> _Study material_
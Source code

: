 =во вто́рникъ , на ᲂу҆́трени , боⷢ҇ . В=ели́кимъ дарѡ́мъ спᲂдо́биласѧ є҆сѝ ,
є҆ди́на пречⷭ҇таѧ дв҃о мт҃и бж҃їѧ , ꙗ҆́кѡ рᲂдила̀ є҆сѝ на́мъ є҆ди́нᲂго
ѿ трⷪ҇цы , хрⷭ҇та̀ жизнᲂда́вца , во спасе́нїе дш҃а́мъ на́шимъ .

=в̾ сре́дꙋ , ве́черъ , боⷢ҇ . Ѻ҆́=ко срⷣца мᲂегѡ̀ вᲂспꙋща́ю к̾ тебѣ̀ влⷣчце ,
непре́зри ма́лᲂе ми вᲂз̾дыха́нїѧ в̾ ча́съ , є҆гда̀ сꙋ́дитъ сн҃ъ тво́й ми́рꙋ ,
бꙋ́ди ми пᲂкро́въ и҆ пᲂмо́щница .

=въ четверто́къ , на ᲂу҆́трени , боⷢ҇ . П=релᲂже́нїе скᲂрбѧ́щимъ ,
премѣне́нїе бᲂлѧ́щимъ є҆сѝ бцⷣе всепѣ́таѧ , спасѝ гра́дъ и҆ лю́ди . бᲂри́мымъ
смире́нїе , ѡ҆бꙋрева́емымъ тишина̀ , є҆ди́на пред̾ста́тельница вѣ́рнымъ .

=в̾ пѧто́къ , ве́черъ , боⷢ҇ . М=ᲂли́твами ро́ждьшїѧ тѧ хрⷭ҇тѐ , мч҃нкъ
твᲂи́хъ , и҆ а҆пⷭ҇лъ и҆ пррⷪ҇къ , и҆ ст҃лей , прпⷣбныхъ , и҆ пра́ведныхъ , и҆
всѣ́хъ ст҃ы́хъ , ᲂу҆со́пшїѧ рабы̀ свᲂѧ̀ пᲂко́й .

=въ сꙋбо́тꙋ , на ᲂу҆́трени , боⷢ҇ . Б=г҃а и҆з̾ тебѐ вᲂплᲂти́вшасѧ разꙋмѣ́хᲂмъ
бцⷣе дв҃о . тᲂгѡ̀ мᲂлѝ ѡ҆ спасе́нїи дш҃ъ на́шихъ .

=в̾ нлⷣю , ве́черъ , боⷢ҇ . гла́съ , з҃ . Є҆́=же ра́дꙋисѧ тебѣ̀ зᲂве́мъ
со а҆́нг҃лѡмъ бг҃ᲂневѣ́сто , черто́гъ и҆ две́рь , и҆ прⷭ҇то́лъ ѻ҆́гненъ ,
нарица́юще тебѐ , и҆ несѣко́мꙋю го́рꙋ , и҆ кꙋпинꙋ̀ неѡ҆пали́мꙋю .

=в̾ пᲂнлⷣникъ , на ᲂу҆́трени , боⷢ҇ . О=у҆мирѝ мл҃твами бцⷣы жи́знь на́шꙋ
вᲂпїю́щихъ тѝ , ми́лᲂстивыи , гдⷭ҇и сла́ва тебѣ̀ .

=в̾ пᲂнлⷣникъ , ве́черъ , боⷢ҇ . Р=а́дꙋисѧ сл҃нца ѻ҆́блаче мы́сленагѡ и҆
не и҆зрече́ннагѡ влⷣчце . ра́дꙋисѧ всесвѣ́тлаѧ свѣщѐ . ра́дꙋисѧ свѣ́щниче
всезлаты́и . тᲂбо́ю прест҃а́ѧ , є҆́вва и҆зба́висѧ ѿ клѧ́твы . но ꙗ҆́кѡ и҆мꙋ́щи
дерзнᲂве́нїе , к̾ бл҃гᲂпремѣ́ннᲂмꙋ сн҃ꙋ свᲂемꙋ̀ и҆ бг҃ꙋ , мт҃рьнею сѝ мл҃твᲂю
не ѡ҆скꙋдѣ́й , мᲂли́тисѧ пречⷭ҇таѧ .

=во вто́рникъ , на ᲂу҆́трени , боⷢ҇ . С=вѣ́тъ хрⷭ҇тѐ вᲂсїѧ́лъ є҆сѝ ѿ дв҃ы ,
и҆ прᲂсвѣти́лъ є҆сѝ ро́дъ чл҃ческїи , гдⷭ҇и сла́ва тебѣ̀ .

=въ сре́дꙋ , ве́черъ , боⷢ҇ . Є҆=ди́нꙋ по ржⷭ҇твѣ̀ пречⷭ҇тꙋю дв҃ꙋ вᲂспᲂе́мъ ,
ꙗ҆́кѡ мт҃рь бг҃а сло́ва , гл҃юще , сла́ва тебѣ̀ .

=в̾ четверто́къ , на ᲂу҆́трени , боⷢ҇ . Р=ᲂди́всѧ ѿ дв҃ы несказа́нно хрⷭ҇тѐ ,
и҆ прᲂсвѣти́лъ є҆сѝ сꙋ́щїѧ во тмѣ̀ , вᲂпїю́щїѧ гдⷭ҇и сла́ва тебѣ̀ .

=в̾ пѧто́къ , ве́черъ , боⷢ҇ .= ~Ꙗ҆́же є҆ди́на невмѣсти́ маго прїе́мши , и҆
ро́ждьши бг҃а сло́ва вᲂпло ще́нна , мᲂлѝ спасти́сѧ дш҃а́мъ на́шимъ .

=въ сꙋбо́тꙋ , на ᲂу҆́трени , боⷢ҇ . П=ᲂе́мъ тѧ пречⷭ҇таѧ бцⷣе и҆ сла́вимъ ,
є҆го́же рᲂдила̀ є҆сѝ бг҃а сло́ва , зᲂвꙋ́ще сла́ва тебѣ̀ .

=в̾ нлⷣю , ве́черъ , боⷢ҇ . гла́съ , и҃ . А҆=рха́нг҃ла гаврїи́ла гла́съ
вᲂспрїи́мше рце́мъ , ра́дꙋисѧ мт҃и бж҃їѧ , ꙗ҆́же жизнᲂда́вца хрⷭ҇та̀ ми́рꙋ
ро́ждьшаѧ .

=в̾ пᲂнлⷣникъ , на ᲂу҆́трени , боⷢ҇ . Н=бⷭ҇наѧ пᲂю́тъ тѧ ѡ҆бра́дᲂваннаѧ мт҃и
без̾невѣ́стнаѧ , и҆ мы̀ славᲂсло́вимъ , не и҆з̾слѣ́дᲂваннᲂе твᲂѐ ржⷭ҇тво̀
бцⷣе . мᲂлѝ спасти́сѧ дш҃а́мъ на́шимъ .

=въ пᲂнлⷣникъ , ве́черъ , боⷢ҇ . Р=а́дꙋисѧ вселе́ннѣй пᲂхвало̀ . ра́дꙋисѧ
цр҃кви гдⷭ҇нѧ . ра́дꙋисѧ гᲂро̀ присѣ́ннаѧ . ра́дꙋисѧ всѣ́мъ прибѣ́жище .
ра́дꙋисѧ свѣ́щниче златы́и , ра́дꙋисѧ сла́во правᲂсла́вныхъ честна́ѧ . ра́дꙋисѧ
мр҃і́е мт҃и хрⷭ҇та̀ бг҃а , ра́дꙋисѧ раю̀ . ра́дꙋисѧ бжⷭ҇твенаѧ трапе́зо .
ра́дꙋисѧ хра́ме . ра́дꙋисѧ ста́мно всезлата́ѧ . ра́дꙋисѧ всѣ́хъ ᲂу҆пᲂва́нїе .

> _Work to be completed_
All entries shown above should be printed again exactly.

> _Exercise solution_
Source code

: =во вто́рникъ , на ᲂу҆́трени , боⷢ҇ . В=ели́кимъ дарѡ́мъ спᲂдо́биласѧ є҆сѝ ,
є҆ди́на пречⷭ҇таѧ дв҃о мт҃и бж҃їѧ , ꙗ҆́кѡ рᲂдила̀ є҆сѝ на́мъ є҆ди́нᲂго
ѿ трⷪ҇цы , хрⷭ҇та̀ жизнᲂда́вца , во спасе́нїе дш҃а́мъ на́шимъ .

=в̾ сре́дꙋ , ве́черъ , боⷢ҇ . Ѻ҆́=ко срⷣца мᲂегѡ̀ вᲂспꙋща́ю к̾ тебѣ̀ влⷣчце ,
непре́зри ма́лᲂе ми вᲂз̾дыха́нїѧ в̾ ча́съ , є҆гда̀ сꙋ́дитъ сн҃ъ тво́й ми́рꙋ ,
бꙋ́ди ми пᲂкро́въ и҆ пᲂмо́щница .

=въ четверто́къ , на ᲂу҆́трени , боⷢ҇ . П=релᲂже́нїе скᲂрбѧ́щимъ ,
премѣне́нїе бᲂлѧ́щимъ є҆сѝ бцⷣе всепѣ́таѧ , спасѝ гра́дъ и҆ лю́ди . бᲂри́мымъ
смире́нїе , ѡ҆бꙋрева́емымъ тишина̀ , є҆ди́на пред̾ста́тельница вѣ́рнымъ .

=в̾ пѧто́къ , ве́черъ , боⷢ҇ . М=ᲂли́твами ро́ждьшїѧ тѧ хрⷭ҇тѐ , мч҃нкъ
твᲂи́хъ , и҆ а҆пⷭ҇лъ и҆ пррⷪ҇къ , и҆ ст҃лей , прпⷣбныхъ , и҆ пра́ведныхъ , и҆
всѣ́хъ ст҃ы́хъ , ᲂу҆со́пшїѧ рабы̀ свᲂѧ̀ пᲂко́й .

=въ сꙋбо́тꙋ , на ᲂу҆́трени , боⷢ҇ . Б=г҃а и҆з̾ тебѐ вᲂплᲂти́вшасѧ разꙋмѣ́хᲂмъ
бцⷣе дв҃о . тᲂгѡ̀ мᲂлѝ ѡ҆ спасе́нїи дш҃ъ на́шихъ .

=в̾ нлⷣю , ве́черъ , боⷢ҇ . гла́съ , з҃ . Є҆́=же ра́дꙋисѧ тебѣ̀ зᲂве́мъ
со а҆́нг҃лѡмъ бг҃ᲂневѣ́сто , черто́гъ и҆ две́рь , и҆ прⷭ҇то́лъ ѻ҆́гненъ ,
нарица́юще тебѐ , и҆ несѣко́мꙋю го́рꙋ , и҆ кꙋпинꙋ̀ неѡ҆пали́мꙋю .

=в̾ пᲂнлⷣникъ , на ᲂу҆́трени , боⷢ҇ . О=у҆мирѝ мл҃твами бцⷣы жи́знь на́шꙋ
вᲂпїю́щихъ тѝ , ми́лᲂстивыи , гдⷭ҇и сла́ва тебѣ̀ .

=в̾ пᲂнлⷣникъ , ве́черъ , боⷢ҇ . Р=а́дꙋисѧ сл҃нца ѻ҆́блаче мы́сленагѡ и҆
не и҆зрече́ннагѡ влⷣчце . ра́дꙋисѧ всесвѣ́тлаѧ свѣщѐ . ра́дꙋисѧ свѣ́щниче
всезлаты́и . тᲂбо́ю прест҃а́ѧ , є҆́вва и҆зба́висѧ ѿ клѧ́твы . но ꙗ҆́кѡ и҆мꙋ́щи
дерзнᲂве́нїе , к̾ бл҃гᲂпремѣ́ннᲂмꙋ сн҃ꙋ свᲂемꙋ̀ и҆ бг҃ꙋ , мт҃рьнею сѝ мл҃твᲂю
не ѡ҆скꙋдѣ́й , мᲂли́тисѧ пречⷭ҇таѧ .

=во вто́рникъ , на ᲂу҆́трени , боⷢ҇ . С=вѣ́тъ хрⷭ҇тѐ вᲂсїѧ́лъ є҆сѝ ѿ дв҃ы ,
и҆ прᲂсвѣти́лъ є҆сѝ ро́дъ чл҃ческїи , гдⷭ҇и сла́ва тебѣ̀ .

=въ сре́дꙋ , ве́черъ , боⷢ҇ . Є҆=ди́нꙋ по ржⷭ҇твѣ̀ пречⷭ҇тꙋю дв҃ꙋ вᲂспᲂе́мъ ,
ꙗ҆́кѡ мт҃рь бг҃а сло́ва , гл҃юще , сла́ва тебѣ̀ .

=в̾ четверто́къ , на ᲂу҆́трени , боⷢ҇ . Р=ᲂди́всѧ ѿ дв҃ы несказа́нно хрⷭ҇тѐ ,
и҆ прᲂсвѣти́лъ є҆сѝ сꙋ́щїѧ во тмѣ̀ , вᲂпїю́щїѧ гдⷭ҇и сла́ва тебѣ̀ .

=в̾ пѧто́къ , ве́черъ , боⷢ҇ .= ~Ꙗ҆́же є҆ди́на невмѣсти́ маго прїе́мши , и҆
ро́ждьши бг҃а сло́ва вᲂпло ще́нна , мᲂлѝ спасти́сѧ дш҃а́мъ на́шимъ .

=въ сꙋбо́тꙋ , на ᲂу҆́трени , боⷢ҇ . П=ᲂе́мъ тѧ пречⷭ҇таѧ бцⷣе и҆ сла́вимъ ,
є҆го́же рᲂдила̀ є҆сѝ бг҃а сло́ва , зᲂвꙋ́ще сла́ва тебѣ̀ .

=в̾ нлⷣю , ве́черъ , боⷢ҇ . гла́съ , и҃ . А҆=рха́нг҃ла гаврїи́ла гла́съ
вᲂспрїи́мше рце́мъ , ра́дꙋисѧ мт҃и бж҃їѧ , ꙗ҆́же жизнᲂда́вца хрⷭ҇та̀ ми́рꙋ
ро́ждьшаѧ .

=в̾ пᲂнлⷣникъ , на ᲂу҆́трени , боⷢ҇ . Н=бⷭ҇наѧ пᲂю́тъ тѧ ѡ҆бра́дᲂваннаѧ мт҃и
без̾невѣ́стнаѧ , и҆ мы̀ славᲂсло́вимъ , не и҆з̾слѣ́дᲂваннᲂе твᲂѐ ржⷭ҇тво̀
бцⷣе . мᲂлѝ спасти́сѧ дш҃а́мъ на́шимъ .

=въ пᲂнлⷣникъ , ве́черъ , боⷢ҇ . Р=а́дꙋисѧ вселе́ннѣй пᲂхвало̀ . ра́дꙋисѧ
цр҃кви гдⷭ҇нѧ . ра́дꙋисѧ гᲂро̀ присѣ́ннаѧ . ра́дꙋисѧ всѣ́мъ прибѣ́жище .
ра́дꙋисѧ свѣ́щниче златы́и , ра́дꙋисѧ сла́во правᲂсла́вныхъ честна́ѧ . ра́дꙋисѧ
мр҃і́е мт҃и хрⷭ҇та̀ бг҃а , ра́дꙋисѧ раю̀ . ра́дꙋисѧ бжⷭ҇твенаѧ трапе́зо .
ра́дꙋисѧ хра́ме . ра́дꙋисѧ ста́мно всезлата́ѧ . ра́дꙋисѧ всѣ́хъ ᲂу҆пᲂва́нїе .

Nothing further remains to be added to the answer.